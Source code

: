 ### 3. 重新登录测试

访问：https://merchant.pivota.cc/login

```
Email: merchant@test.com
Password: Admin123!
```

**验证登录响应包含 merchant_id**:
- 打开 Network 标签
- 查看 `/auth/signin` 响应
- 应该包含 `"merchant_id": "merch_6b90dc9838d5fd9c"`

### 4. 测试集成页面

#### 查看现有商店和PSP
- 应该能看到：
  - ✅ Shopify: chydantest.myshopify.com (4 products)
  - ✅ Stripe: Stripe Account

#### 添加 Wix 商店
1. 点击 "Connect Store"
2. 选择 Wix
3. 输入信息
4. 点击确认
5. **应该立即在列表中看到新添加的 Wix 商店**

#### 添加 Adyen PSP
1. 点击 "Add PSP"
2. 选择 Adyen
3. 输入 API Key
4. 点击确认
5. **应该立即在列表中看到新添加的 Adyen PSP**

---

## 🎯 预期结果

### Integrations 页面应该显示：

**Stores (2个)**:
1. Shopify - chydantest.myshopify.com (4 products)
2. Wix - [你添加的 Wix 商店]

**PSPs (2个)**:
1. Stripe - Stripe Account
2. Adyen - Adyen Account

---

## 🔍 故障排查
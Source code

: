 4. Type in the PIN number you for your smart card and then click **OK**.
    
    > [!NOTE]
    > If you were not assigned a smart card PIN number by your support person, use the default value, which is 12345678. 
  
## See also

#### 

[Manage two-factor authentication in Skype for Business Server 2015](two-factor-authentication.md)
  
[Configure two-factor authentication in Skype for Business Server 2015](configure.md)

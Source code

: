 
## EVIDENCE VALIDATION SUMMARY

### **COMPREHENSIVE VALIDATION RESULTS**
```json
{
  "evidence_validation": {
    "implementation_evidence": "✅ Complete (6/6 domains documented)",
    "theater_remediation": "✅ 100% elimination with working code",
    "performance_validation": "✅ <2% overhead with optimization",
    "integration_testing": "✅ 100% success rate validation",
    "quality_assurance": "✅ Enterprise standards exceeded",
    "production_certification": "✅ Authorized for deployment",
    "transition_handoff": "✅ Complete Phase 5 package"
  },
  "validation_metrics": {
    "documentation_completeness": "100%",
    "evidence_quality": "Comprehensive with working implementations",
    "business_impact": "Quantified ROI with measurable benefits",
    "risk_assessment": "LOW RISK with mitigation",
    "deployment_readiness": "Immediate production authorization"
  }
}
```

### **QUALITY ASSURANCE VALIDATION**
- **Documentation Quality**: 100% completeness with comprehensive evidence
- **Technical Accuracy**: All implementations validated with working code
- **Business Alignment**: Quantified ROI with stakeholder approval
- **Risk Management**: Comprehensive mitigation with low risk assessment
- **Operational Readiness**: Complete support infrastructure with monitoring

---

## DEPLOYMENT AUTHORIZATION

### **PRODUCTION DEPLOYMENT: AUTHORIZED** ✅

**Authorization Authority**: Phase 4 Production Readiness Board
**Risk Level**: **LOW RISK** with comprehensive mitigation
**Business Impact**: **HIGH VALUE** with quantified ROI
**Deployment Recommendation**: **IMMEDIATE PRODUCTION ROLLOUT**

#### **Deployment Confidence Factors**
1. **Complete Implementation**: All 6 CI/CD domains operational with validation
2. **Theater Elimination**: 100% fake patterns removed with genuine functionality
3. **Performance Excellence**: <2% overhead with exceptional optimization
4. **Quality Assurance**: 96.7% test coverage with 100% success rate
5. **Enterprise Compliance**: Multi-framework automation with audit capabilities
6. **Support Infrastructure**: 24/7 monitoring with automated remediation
.....
**What the task requires:** Copy every line of the data where "Phase" is found.

**Exercise response:**
    "transition_handoff": "✅ Complete Phase 5 package"
**Authorization Authority**: Phase 4 Production Readiness Board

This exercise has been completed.